> What is being asked
Using the material below, copy every line where "emph" appears.

> Data shown
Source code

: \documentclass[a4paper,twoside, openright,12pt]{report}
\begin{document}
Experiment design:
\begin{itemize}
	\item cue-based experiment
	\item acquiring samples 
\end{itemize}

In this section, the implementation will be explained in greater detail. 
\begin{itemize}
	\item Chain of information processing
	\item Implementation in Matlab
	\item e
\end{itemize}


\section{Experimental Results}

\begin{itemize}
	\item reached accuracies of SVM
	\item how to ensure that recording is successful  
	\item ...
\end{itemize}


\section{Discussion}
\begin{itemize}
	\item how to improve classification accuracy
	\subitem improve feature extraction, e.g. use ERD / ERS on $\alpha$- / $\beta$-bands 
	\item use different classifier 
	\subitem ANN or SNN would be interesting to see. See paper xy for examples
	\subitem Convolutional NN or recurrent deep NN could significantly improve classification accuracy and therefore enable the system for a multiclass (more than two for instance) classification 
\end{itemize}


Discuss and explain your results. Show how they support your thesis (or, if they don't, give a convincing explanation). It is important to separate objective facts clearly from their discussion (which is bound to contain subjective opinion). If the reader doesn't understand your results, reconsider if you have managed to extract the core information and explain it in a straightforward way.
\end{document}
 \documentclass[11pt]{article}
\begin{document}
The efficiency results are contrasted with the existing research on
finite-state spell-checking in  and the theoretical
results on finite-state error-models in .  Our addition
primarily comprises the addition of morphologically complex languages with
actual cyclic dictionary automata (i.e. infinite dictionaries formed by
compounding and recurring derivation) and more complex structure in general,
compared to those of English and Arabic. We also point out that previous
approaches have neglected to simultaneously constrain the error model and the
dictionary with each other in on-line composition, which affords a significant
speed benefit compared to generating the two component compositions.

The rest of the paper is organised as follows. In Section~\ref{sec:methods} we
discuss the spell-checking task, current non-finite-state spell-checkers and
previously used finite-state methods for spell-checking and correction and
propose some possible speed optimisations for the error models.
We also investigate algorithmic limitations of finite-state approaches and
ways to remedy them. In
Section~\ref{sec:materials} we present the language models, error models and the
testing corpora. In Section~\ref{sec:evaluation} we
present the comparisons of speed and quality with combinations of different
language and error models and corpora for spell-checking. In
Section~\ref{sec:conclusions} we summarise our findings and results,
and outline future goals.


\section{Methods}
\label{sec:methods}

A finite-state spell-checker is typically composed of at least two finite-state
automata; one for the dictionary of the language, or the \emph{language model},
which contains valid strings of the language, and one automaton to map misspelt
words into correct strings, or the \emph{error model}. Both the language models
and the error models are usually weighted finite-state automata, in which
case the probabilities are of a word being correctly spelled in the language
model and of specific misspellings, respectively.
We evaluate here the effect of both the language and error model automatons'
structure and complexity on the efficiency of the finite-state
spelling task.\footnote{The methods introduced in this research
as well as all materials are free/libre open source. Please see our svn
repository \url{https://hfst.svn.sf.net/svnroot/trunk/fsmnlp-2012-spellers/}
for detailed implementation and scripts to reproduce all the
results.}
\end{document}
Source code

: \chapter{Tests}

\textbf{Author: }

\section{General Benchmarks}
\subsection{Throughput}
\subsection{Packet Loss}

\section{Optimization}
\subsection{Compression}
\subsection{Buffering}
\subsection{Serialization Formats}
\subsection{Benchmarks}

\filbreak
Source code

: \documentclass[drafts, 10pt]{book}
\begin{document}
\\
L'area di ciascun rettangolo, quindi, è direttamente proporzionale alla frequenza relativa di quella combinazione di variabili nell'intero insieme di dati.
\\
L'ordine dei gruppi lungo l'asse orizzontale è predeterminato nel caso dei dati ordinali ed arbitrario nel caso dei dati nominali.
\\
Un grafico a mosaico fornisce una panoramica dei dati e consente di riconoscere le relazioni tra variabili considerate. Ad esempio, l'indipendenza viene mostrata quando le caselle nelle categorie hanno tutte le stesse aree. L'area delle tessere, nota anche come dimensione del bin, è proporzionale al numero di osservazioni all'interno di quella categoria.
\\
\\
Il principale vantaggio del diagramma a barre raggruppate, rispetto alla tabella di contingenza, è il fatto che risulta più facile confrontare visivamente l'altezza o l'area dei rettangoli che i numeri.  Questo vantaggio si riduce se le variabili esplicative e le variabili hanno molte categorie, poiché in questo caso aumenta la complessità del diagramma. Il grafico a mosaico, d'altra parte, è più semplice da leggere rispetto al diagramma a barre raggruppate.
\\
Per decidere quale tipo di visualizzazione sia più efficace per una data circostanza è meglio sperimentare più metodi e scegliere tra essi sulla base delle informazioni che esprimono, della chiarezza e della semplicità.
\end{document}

> Exercise solution
automata; one for the dictionary of the language, or the \emph{language model},
words into correct strings, or the \emph{error model}. Both the language models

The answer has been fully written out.